ASSIGNMENT. The response must hold only the lines from the line containing "- Use automated formatters" through the end of the listing, exactly as written.

RECORDS.
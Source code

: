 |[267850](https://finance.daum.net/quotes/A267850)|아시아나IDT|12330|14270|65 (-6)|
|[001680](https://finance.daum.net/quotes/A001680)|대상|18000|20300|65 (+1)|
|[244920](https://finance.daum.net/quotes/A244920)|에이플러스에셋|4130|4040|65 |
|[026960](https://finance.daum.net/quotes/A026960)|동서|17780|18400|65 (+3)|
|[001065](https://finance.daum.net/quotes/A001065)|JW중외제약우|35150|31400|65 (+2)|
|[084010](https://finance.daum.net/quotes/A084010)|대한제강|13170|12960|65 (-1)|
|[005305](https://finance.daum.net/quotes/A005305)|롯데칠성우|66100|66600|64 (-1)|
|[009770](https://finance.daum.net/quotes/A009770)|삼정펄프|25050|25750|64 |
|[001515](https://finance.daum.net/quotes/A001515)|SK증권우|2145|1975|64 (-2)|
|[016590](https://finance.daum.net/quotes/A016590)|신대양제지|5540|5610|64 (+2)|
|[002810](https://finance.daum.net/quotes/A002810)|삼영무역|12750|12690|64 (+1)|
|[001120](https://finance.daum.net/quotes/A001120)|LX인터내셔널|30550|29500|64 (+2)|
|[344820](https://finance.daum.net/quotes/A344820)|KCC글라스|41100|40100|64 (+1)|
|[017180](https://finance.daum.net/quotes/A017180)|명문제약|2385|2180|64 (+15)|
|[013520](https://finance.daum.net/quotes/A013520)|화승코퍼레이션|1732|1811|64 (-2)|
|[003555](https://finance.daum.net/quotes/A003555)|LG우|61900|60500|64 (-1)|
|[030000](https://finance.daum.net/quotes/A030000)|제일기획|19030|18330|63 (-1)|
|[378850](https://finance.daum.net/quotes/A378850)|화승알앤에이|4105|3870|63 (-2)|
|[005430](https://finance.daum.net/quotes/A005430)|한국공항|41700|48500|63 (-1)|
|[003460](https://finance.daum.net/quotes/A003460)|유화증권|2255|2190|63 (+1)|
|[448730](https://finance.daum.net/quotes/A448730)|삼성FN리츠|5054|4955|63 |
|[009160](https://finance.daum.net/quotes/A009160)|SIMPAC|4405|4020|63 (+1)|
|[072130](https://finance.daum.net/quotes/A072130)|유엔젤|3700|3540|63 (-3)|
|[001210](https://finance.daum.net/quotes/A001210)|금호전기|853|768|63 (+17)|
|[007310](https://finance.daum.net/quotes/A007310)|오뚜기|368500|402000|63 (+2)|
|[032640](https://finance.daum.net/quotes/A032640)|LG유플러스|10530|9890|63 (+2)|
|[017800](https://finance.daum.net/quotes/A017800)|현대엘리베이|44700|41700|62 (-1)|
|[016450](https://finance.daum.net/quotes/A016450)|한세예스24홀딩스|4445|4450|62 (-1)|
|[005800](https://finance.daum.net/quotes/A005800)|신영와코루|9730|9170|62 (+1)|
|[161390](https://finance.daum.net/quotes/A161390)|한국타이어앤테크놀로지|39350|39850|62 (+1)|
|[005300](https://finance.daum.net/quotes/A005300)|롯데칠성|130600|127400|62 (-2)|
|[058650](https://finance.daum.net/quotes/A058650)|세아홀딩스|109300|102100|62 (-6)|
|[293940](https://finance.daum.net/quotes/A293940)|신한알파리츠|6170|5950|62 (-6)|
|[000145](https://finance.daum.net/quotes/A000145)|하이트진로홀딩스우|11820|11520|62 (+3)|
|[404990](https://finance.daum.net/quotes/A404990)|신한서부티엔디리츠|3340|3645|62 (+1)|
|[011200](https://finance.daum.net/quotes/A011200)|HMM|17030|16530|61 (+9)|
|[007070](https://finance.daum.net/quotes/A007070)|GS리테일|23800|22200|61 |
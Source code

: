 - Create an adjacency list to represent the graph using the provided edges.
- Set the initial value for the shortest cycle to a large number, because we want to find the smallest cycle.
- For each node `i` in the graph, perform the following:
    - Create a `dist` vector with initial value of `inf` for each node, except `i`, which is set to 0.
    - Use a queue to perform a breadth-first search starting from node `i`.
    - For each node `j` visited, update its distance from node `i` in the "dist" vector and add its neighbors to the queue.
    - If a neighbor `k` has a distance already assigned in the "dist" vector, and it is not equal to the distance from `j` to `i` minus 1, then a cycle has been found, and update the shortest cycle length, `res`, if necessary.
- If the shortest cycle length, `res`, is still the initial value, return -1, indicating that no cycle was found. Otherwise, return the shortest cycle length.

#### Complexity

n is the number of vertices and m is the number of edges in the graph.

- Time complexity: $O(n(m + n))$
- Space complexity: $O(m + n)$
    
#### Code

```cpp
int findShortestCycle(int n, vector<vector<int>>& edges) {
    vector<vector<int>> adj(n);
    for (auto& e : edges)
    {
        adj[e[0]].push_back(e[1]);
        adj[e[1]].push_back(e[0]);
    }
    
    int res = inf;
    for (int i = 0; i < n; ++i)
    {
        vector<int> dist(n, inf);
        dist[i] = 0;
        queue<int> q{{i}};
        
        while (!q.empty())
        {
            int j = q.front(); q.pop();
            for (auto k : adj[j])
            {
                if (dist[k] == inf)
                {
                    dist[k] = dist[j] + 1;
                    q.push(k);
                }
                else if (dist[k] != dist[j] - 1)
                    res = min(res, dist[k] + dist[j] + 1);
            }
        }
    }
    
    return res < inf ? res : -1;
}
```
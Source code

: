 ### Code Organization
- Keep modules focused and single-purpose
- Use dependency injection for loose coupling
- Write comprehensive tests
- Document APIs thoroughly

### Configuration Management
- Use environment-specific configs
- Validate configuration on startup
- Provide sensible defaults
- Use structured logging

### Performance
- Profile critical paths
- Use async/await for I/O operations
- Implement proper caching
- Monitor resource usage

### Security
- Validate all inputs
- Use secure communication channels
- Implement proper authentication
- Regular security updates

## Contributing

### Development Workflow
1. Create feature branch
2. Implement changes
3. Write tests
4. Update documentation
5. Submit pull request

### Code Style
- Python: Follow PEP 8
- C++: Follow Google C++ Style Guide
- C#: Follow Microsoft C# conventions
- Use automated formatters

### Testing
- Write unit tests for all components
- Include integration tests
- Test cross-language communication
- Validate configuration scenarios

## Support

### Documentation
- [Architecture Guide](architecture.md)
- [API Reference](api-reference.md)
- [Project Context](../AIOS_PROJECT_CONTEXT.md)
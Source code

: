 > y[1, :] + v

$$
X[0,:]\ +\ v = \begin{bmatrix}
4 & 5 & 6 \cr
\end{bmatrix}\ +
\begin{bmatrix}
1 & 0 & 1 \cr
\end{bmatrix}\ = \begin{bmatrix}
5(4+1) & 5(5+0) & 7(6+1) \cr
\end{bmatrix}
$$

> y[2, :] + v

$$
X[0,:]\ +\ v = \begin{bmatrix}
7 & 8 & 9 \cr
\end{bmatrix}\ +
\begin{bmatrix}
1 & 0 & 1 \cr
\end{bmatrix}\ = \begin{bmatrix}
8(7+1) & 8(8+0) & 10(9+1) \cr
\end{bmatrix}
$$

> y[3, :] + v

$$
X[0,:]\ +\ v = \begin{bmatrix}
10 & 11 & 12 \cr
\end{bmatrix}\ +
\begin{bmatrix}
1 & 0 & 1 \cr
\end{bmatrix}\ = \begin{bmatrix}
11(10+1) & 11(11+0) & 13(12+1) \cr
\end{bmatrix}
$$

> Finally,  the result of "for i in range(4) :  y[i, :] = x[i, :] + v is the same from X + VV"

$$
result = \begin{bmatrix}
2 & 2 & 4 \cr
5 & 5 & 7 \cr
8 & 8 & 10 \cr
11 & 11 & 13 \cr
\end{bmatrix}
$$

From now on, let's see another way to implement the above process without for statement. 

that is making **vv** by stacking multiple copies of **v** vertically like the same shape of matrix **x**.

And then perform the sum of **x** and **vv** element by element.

ANSWER TO THIS EXERCISE.
- Use automated formatters

### Testing
- Write unit tests for all components
- Include integration tests
- Test cross-language communication
- Validate configuration scenarios

## Support

### Documentation
- [Architecture Guide](architecture.md)
- [API Reference](api-reference.md)
- [Project Context](../AIOS_PROJECT_CONTEXT.md)
Source code

: > y[1, :] + v

$$
X[0,:]\ +\ v = \begin{bmatrix}
4 & 5 & 6 \cr
\end{bmatrix}\ +
\begin{bmatrix}
1 & 0 & 1 \cr
\end{bmatrix}\ = \begin{bmatrix}
5(4+1) & 5(5+0) & 7(6+1) \cr
\end{bmatrix}
$$

> y[2, :] + v

$$
X[0,:]\ +\ v = \begin{bmatrix}
7 & 8 & 9 \cr
\end{bmatrix}\ +
\begin{bmatrix}
1 & 0 & 1 \cr
\end{bmatrix}\ = \begin{bmatrix}
8(7+1) & 8(8+0) & 10(9+1) \cr
\end{bmatrix}
$$

> y[3, :] + v

$$
X[0,:]\ +\ v = \begin{bmatrix}
10 & 11 & 12 \cr
\end{bmatrix}\ +
\begin{bmatrix}
1 & 0 & 1 \cr
\end{bmatrix}\ = \begin{bmatrix}
11(10+1) & 11(11+0) & 13(12+1) \cr
\end{bmatrix}
$$

> Finally,  the result of "for i in range(4) :  y[i, :] = x[i, :] + v is the same from X + VV"

$$
result = \begin{bmatrix}
2 & 2 & 4 \cr
5 & 5 & 7 \cr
8 & 8 & 10 \cr
11 & 11 & 13 \cr
\end{bmatrix}
$$

From now on, let's see another way to implement the above process without for statement. 

that is making **vv** by stacking multiple copies of **v** vertically like the same shape of matrix **x**.

And then perform the sum of **x** and **vv** element by element.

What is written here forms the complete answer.